| Work instruction |
The lines to reproduce from the material below are those from the one containing "in Go ⭐26,363" through the one containing "developer friendly ⭐36,241", both included; write them out exactly and add nothing.

| Data |
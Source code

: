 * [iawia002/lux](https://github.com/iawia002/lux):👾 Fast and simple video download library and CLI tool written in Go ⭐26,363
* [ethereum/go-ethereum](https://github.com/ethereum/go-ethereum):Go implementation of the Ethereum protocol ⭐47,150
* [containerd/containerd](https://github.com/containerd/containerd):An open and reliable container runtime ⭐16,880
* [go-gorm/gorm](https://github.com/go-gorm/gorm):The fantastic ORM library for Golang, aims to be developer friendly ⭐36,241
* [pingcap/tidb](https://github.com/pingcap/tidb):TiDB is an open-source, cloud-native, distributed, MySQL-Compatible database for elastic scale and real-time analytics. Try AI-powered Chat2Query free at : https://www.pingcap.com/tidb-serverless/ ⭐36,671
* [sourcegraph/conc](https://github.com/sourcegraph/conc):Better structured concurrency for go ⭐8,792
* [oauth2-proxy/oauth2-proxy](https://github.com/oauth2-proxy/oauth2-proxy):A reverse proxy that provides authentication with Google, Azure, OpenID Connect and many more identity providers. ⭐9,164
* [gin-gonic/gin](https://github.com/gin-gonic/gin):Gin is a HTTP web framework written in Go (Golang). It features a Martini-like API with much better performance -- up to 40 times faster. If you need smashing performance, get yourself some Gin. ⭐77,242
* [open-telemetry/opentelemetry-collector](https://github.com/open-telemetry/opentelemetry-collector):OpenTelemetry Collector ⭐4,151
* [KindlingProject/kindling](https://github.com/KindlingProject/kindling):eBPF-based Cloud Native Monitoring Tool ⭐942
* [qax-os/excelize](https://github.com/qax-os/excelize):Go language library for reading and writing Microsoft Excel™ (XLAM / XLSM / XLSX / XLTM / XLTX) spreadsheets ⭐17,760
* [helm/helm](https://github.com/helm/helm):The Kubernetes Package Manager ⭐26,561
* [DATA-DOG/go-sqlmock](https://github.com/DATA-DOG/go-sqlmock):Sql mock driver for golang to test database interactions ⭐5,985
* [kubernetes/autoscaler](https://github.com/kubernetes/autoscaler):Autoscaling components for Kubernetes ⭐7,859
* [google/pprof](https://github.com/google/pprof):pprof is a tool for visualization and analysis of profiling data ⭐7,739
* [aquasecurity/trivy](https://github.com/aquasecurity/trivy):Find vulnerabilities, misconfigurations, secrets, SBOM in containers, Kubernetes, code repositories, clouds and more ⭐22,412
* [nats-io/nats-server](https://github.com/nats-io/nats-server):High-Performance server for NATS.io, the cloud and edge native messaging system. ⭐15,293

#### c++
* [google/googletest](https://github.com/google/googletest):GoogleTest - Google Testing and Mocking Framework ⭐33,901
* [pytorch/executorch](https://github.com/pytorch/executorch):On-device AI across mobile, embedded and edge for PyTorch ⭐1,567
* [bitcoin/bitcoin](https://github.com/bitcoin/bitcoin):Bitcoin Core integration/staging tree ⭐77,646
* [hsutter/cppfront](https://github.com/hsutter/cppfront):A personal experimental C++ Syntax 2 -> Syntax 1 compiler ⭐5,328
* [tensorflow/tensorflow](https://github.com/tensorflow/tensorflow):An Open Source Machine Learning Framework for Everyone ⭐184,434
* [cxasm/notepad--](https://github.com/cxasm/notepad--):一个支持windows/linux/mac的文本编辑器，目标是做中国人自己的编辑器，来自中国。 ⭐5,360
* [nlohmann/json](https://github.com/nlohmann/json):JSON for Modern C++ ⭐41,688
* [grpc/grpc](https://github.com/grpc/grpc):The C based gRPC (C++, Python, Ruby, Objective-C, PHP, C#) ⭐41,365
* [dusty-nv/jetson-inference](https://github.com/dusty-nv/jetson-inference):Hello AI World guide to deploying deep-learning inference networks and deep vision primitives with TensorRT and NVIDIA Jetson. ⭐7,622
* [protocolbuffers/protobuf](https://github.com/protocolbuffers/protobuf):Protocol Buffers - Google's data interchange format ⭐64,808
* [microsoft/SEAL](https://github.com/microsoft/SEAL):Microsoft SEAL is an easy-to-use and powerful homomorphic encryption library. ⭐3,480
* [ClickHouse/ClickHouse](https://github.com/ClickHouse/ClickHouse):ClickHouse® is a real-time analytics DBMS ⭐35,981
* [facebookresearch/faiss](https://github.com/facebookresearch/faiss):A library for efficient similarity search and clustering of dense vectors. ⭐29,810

--

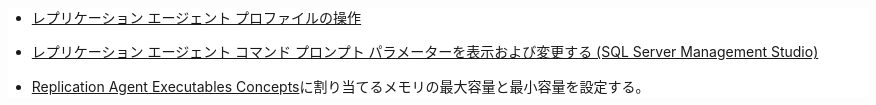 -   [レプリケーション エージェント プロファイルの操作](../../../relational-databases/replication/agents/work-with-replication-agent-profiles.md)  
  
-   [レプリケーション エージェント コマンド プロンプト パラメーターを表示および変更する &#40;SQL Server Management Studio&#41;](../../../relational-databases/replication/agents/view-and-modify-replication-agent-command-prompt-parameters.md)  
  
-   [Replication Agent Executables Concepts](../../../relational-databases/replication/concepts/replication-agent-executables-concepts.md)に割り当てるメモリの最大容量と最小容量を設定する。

--

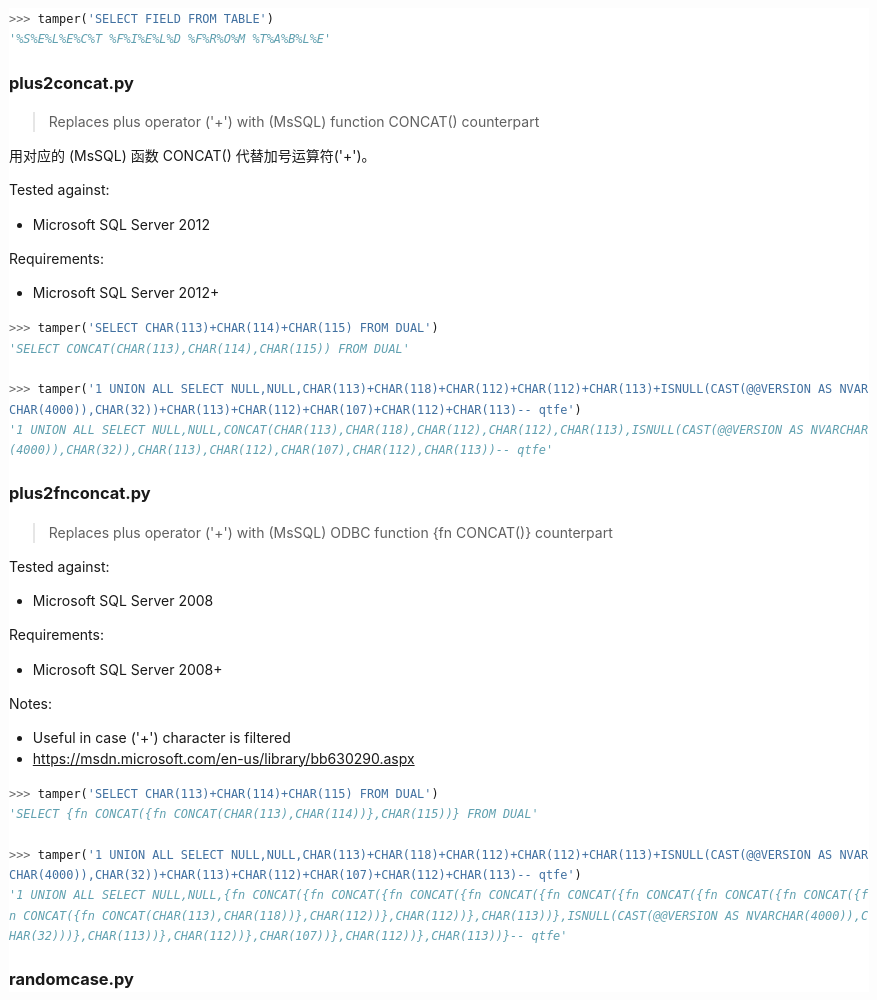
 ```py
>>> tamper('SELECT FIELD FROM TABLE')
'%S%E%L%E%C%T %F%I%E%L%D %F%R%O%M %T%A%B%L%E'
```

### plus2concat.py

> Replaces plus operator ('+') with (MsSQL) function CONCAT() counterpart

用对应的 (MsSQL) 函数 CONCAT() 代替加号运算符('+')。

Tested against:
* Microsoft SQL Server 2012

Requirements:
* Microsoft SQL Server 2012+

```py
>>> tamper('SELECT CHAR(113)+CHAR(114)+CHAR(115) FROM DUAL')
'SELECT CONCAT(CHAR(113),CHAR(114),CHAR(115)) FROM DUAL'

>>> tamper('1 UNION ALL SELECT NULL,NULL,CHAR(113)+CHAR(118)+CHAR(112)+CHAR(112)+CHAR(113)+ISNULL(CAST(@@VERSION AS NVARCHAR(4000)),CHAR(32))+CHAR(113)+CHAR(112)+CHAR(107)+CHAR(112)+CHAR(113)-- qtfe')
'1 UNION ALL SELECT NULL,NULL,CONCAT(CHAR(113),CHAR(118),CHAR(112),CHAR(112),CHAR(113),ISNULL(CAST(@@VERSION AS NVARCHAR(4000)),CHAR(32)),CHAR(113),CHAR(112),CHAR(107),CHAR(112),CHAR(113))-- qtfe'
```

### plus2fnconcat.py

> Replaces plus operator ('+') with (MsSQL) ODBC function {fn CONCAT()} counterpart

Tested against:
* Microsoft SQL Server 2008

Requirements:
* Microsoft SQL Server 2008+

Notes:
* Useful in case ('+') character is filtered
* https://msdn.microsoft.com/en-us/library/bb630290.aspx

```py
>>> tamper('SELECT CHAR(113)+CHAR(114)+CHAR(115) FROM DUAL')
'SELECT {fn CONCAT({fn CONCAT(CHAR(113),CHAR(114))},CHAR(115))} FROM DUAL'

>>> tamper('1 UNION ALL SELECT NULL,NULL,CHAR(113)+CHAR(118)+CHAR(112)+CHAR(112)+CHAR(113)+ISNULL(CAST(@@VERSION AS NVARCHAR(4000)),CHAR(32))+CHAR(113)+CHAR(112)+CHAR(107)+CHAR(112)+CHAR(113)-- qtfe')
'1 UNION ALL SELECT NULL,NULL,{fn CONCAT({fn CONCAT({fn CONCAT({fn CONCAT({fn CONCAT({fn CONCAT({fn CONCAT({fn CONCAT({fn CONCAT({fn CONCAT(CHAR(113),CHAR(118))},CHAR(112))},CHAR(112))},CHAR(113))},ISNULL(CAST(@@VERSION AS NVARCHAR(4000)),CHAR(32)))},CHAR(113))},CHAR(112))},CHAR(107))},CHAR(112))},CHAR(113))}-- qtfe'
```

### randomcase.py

| Task output |
: * [iawia002/lux](https://github.com/iawia002/lux):👾 Fast and simple video download library and CLI tool written in Go ⭐26,363
* [ethereum/go-ethereum](https://github.com/ethereum/go-ethereum):Go implementation of the Ethereum protocol ⭐47,150
* [containerd/containerd](https://github.com/containerd/containerd):An open and reliable container runtime ⭐16,880
* [go-gorm/gorm](https://github.com/go-gorm/gorm):The fantastic ORM library for Golang, aims to be developer friendly ⭐36,241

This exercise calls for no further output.